[Records provided — start]

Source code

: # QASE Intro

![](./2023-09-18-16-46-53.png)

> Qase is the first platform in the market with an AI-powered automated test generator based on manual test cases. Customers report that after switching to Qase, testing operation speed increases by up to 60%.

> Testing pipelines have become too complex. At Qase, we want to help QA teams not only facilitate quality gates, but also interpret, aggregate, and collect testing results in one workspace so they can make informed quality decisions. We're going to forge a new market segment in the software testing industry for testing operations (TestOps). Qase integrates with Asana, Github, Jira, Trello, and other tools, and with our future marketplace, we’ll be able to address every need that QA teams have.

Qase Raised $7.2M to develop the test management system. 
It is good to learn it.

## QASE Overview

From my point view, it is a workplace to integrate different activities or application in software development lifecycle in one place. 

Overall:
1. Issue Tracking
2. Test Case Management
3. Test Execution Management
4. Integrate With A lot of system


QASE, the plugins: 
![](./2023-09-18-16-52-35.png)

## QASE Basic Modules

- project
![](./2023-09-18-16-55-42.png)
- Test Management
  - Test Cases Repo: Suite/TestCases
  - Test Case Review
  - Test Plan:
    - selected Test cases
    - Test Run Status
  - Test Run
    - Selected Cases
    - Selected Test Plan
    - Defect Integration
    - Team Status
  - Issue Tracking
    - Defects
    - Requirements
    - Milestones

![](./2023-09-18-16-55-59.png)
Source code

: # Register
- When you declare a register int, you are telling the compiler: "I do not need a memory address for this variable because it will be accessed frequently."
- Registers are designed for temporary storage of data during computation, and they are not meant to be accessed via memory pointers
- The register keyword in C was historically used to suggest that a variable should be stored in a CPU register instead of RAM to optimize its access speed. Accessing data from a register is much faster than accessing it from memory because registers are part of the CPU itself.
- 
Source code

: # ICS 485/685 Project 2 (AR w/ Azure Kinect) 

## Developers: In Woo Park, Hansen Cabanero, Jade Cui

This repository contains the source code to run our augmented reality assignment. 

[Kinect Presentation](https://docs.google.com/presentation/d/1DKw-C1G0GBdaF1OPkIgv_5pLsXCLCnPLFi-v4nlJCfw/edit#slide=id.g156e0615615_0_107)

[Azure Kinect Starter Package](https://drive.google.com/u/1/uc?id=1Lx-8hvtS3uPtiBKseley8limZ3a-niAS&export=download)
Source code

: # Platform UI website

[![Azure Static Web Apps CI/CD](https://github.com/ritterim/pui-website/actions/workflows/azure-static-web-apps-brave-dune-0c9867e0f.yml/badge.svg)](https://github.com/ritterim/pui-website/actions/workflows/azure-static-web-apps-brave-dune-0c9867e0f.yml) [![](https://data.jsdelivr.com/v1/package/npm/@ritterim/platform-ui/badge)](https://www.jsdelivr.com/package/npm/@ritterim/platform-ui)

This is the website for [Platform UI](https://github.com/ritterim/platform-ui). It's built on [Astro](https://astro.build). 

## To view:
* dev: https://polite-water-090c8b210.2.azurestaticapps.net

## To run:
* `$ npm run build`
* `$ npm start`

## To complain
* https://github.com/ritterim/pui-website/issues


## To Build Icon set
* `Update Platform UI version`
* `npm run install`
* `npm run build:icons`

[Records provided — finish]

A word-for-word repeat of the full data is needed.

* Solution for this task:
Source code

: # QASE Intro

![](./2023-09-18-16-46-53.png)

> Qase is the first platform in the market with an AI-powered automated test generator based on manual test cases. Customers report that after switching to Qase, testing operation speed increases by up to 60%.

> Testing pipelines have become too complex. At Qase, we want to help QA teams not only facilitate quality gates, but also interpret, aggregate, and collect testing results in one workspace so they can make informed quality decisions. We're going to forge a new market segment in the software testing industry for testing operations (TestOps). Qase integrates with Asana, Github, Jira, Trello, and other tools, and with our future marketplace, we’ll be able to address every need that QA teams have.

Qase Raised $7.2M to develop the test management system. 
It is good to learn it.

## QASE Overview

From my point view, it is a workplace to integrate different activities or application in software development lifecycle in one place. 

Overall:
1. Issue Tracking
2. Test Case Management
3. Test Execution Management
4. Integrate With A lot of system


QASE, the plugins: 
![](./2023-09-18-16-52-35.png)

## QASE Basic Modules

- project
![](./2023-09-18-16-55-42.png)
- Test Management
  - Test Cases Repo: Suite/TestCases
  - Test Case Review
  - Test Plan:
    - selected Test cases
    - Test Run Status
  - Test Run
    - Selected Cases
    - Selected Test Plan
    - Defect Integration
    - Team Status
  - Issue Tracking
    - Defects
    - Requirements
    - Milestones

![](./2023-09-18-16-55-59.png)
Source code

: # Register
- When you declare a register int, you are telling the compiler: "I do not need a memory address for this variable because it will be accessed frequently."
- Registers are designed for temporary storage of data during computation, and they are not meant to be accessed via memory pointers
- The register keyword in C was historically used to suggest that a variable should be stored in a CPU register instead of RAM to optimize its access speed. Accessing data from a register is much faster than accessing it from memory because registers are part of the CPU itself.
- 
Source code

: # ICS 485/685 Project 2 (AR w/ Azure Kinect) 

## Developers: In Woo Park, Hansen Cabanero, Jade Cui

This repository contains the source code to run our augmented reality assignment. 

[Kinect Presentation](https://docs.google.com/presentation/d/1DKw-C1G0GBdaF1OPkIgv_5pLsXCLCnPLFi-v4nlJCfw/edit#slide=id.g156e0615615_0_107)

[Azure Kinect Starter Package](https://drive.google.com/u/1/uc?id=1Lx-8hvtS3uPtiBKseley8limZ3a-niAS&export=download)
Source code

: # Platform UI website

[![Azure Static Web Apps CI/CD](https://github.com/ritterim/pui-website/actions/workflows/azure-static-web-apps-brave-dune-0c9867e0f.yml/badge.svg)](https://github.com/ritterim/pui-website/actions/workflows/azure-static-web-apps-brave-dune-0c9867e0f.yml) [![](https://data.jsdelivr.com/v1/package/npm/@ritterim/platform-ui/badge)](https://www.jsdelivr.com/package/npm/@ritterim/platform-ui)

This is the website for [Platform UI](https://github.com/ritterim/platform-ui). It's built on [Astro](https://astro.build). 

## To view:
* dev: https://polite-water-090c8b210.2.azurestaticapps.net

## To run:
* `$ npm run build`
* `$ npm start`

## To complain
* https://github.com/ritterim/pui-website/issues


## To Build Icon set
* `Update Platform UI version`
* `npm run install`
* `npm run build:icons`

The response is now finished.